PROBLEM DESCRIPTION: In your copy, drop the images and return each record exactly as it stands.

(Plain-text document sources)
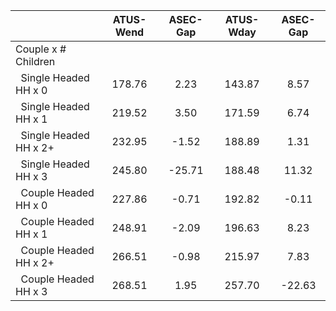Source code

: 
|                      |    ATUS-Wend |     ASEC-Gap |    ATUS-Wday |     ASEC-Gap |
| -------------------- | :----------: | :----------: | :----------: | :----------: |
| Couple x # Children  |              |              |              |              |
| &nbsp;&nbsp;Single Headed HH x 0 |       178.76 |         2.23 |       143.87 |         8.57 |
| &nbsp;&nbsp;Single Headed HH x 1 |       219.52 |         3.50 |       171.59 |         6.74 |
| &nbsp;&nbsp;Single Headed HH x 2+ |       232.95 |        -1.52 |       188.89 |         1.31 |
| &nbsp;&nbsp;Single Headed HH x 3 |       245.80 |       -25.71 |       188.48 |        11.32 |
| &nbsp;&nbsp;Couple Headed HH x 0 |       227.86 |        -0.71 |       192.82 |        -0.11 |
| &nbsp;&nbsp;Couple Headed HH x 1 |       248.91 |        -2.09 |       196.63 |         8.23 |
| &nbsp;&nbsp;Couple Headed HH x 2+ |       266.51 |        -0.98 |       215.97 |         7.83 |
| &nbsp;&nbsp;Couple Headed HH x 3 |       268.51 |         1.95 |       257.70 |       -22.63 |

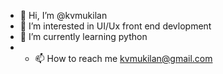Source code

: - 👋 Hi, I’m @kvmukilan
- 👀 I’m interested in UI/Ux front end devlopment 
- 🌱 I’m currently learning python
- - 📫 How to reach me kvmukilan@gmail.com

<!---
kvmukilan/kvmukilan is a ✨ special ✨ repository because its `README.md` (this file) appears on your GitHub profile.
You can click the Preview link to take a look at your changes.
--->
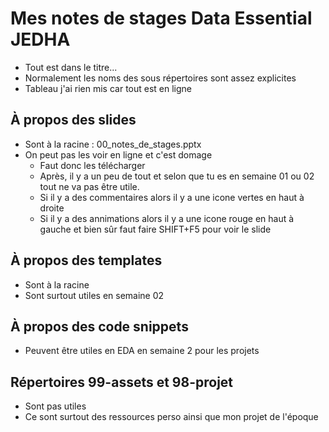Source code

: # Mes notes de stages Data Essential JEDHA
* Tout est dans le titre... 
* Normalement les noms des sous répertoires sont assez explicites
* Tableau j'ai rien mis car tout est en ligne

## À propos des slides
* Sont à la racine : 00_notes_de_stages.pptx
* On peut pas les voir en ligne et c'est domage
  * Faut donc les télécharger
  * Après, il y a un peu de tout et selon que tu es en semaine 01 ou 02 tout ne va pas être utile.
  * Si il y a des commentaires alors il y a une icone vertes en haut à droite
  * Si il y a des annimations alors il y a une icone rouge en haut à gauche et bien sûr faut faire SHIFT+F5 pour voir le slide

## À propos des templates
* Sont à la racine
* Sont surtout utiles en semaine 02 

## À propos des code snippets
* Peuvent être utiles en EDA en semaine 2 pour les projets

## Répertoires 99-assets et 98-projet
* Sont pas utiles
* Ce sont surtout des ressources perso ainsi que mon projet de l'époque
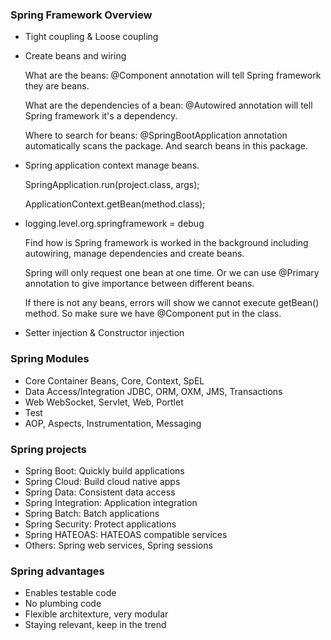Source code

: ### Spring Framework Overview
- Tight coupling & Loose coupling

- Create beans and wiring
  
  What are the beans: @Component annotation will tell Spring framework they are beans.
  
  What are the dependencies of a bean: @Autowired annotation will tell Spring framework it's a dependency.
  
  Where to search for beans: @SpringBootApplication annotation automatically scans the package. And search beans in this package.

- Spring application context manage beans.
  
  SpringApplication.run(project.class, args);
  
  ApplicationContext.getBean(method.class);
- logging.level.org.springframework = debug
  
  Find how is Spring framework is worked in the background including autowiring, manage dependencies and create beans.
  
  Spring will only request one bean at one time. Or we can use @Primary annotation to give importance between different beans.
  
  If there is not any beans, errors will show we cannot execute getBean() method. So make sure we have @Component put in the class.
- Setter injection & Constructor injection

### Spring Modules
- Core Container
  Beans, Core, Context, SpEL
- Data Access/Integration
  JDBC, ORM, OXM, JMS, Transactions
- Web
  WebSocket, Servlet, Web, Portlet
- Test
- AOP, Aspects, Instrumentation, Messaging

### Spring projects
- Spring Boot: Quickly build applications
- Spring Cloud: Build cloud native apps
- Spring Data: Consistent data access
- Spring Integration: Application integration
- Spring Batch: Batch applications
- Spring Security: Protect applications
- Spring HATEOAS: HATEOAS compatible services
- Others: Spring web services, Spring sessions

### Spring advantages
- Enables testable code
- No plumbing code
- Flexible architexture, very modular
- Staying relevant, keep in the trend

REPLY:
Source code

: 
|                      |    ATUS-Wend |     ASEC-Gap |    ATUS-Wday |     ASEC-Gap |
| -------------------- | :----------: | :----------: | :----------: | :----------: |
| Couple x # Children  |              |              |              |              |
| &nbsp;&nbsp;Single Headed HH x 0 |       178.76 |         2.23 |       143.87 |         8.57 |
| &nbsp;&nbsp;Single Headed HH x 1 |       219.52 |         3.50 |       171.59 |         6.74 |
| &nbsp;&nbsp;Single Headed HH x 2+ |       232.95 |        -1.52 |       188.89 |         1.31 |
| &nbsp;&nbsp;Single Headed HH x 3 |       245.80 |       -25.71 |       188.48 |        11.32 |
| &nbsp;&nbsp;Couple Headed HH x 0 |       227.86 |        -0.71 |       192.82 |        -0.11 |
| &nbsp;&nbsp;Couple Headed HH x 1 |       248.91 |        -2.09 |       196.63 |         8.23 |
| &nbsp;&nbsp;Couple Headed HH x 2+ |       266.51 |        -0.98 |       215.97 |         7.83 |
| &nbsp;&nbsp;Couple Headed HH x 3 |       268.51 |         1.95 |       257.70 |       -22.63 |

Source code

: - 👋 Hi, I’m @kvmukilan
- 👀 I’m interested in UI/Ux front end devlopment 
- 🌱 I’m currently learning python
- - 📫 How to reach me kvmukilan@gmail.com

<!---
kvmukilan/kvmukilan is a ✨ special ✨ repository because its `README.md` (this file) appears on your GitHub profile.
You can click the Preview link to take a look at your changes.
--->
Source code

: # Mes notes de stages Data Essential JEDHA
* Tout est dans le titre... 
* Normalement les noms des sous répertoires sont assez explicites
* Tableau j'ai rien mis car tout est en ligne

## À propos des slides
* Sont à la racine : 00_notes_de_stages.pptx
* On peut pas les voir en ligne et c'est domage
  * Faut donc les télécharger
  * Après, il y a un peu de tout et selon que tu es en semaine 01 ou 02 tout ne va pas être utile.
  * Si il y a des commentaires alors il y a une icone vertes en haut à droite
  * Si il y a des annimations alors il y a une icone rouge en haut à gauche et bien sûr faut faire SHIFT+F5 pour voir le slide

## À propos des templates
* Sont à la racine
* Sont surtout utiles en semaine 02 

## À propos des code snippets
* Peuvent être utiles en EDA en semaine 2 pour les projets

## Répertoires 99-assets et 98-projet
* Sont pas utiles
* Ce sont surtout des ressources perso ainsi que mon projet de l'époque
Source code

: ### Spring Framework Overview
- Tight coupling & Loose coupling

- Create beans and wiring
  
  What are the beans: @Component annotation will tell Spring framework they are beans.
  
  What are the dependencies of a bean: @Autowired annotation will tell Spring framework it's a dependency.
  
  Where to search for beans: @SpringBootApplication annotation automatically scans the package. And search beans in this package.

- Spring application context manage beans.
  
  SpringApplication.run(project.class, args);
  
  ApplicationContext.getBean(method.class);
- logging.level.org.springframework = debug
  
  Find how is Spring framework is worked in the background including autowiring, manage dependencies and create beans.
  
  Spring will only request one bean at one time. Or we can use @Primary annotation to give importance between different beans.
  
  If there is not any beans, errors will show we cannot execute getBean() method. So make sure we have @Component put in the class.
- Setter injection & Constructor injection

### Spring Modules
- Core Container
  Beans, Core, Context, SpEL
- Data Access/Integration
  JDBC, ORM, OXM, JMS, Transactions
- Web
  WebSocket, Servlet, Web, Portlet
- Test
- AOP, Aspects, Instrumentation, Messaging

### Spring projects
- Spring Boot: Quickly build applications
- Spring Cloud: Build cloud native apps
- Spring Data: Consistent data access
- Spring Integration: Application integration
- Spring Batch: Batch applications
- Spring Security: Protect applications
- Spring HATEOAS: HATEOAS compatible services
- Others: Spring web services, Spring sessions

### Spring advantages
- Enables testable code
- No plumbing code
- Flexible architexture, very modular
- Staying relevant, keep in the trend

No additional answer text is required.